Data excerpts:
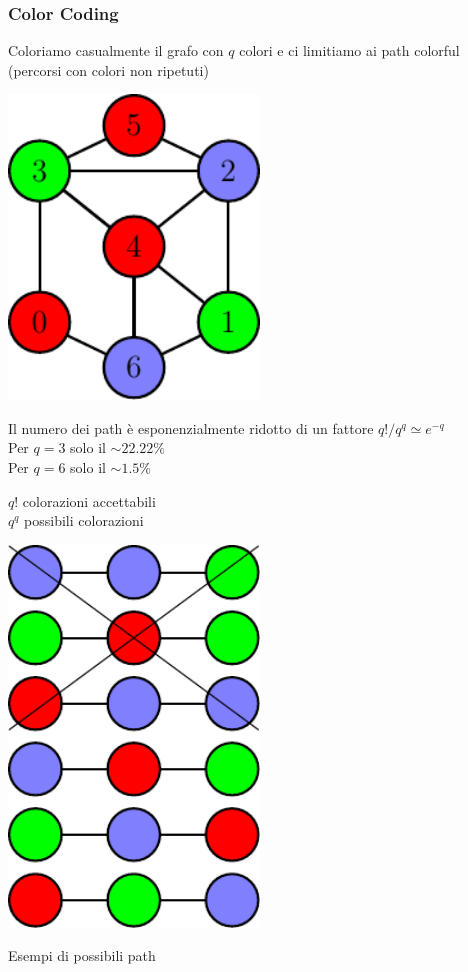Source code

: \begin{frame}
	\frametitle{Color Coding}
	\centering


		\begin{minipage}{.45\textwidth}
			\centering
			Coloriamo casualmente il grafo con $q$ colori e ci limitiamo ai path colorful 
			(percorsi con colori non ripetuti)
			\medskip
			
			\includegraphics[width=0.5\textwidth]{images/8_cc_graph}
			
			\small
			\medskip
			
			Il numero dei path è esponenzialmente ridotto di un fattore $q! / q^q \simeq e^{-q}$\\
			 
			Per $q=3$ solo il $\sim22.22\%$\\
			Per $q=6$ solo il $\sim1.5\%$\phantom{$22$}
		\end{minipage}\hfill
		\begin{minipage}{.45\textwidth}
			\centering
			$q!$ colorazioni accettabili\\
			$q^q$ possibili colorazioni
			
			\medskip
			
			\includegraphics[width=0.5\textwidth]{images/8_cc_list}
			
			Esempi di possibili path
			\hfill
		\end{minipage}\hfill

\end{frame}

■ EXERCISE INSTRUCTIONS
Look through the data above for the word "possibili". Report each line where it occurs.

■ RESPONSE BOX
			$q^q$ possibili colorazioni
			Esempi di possibili path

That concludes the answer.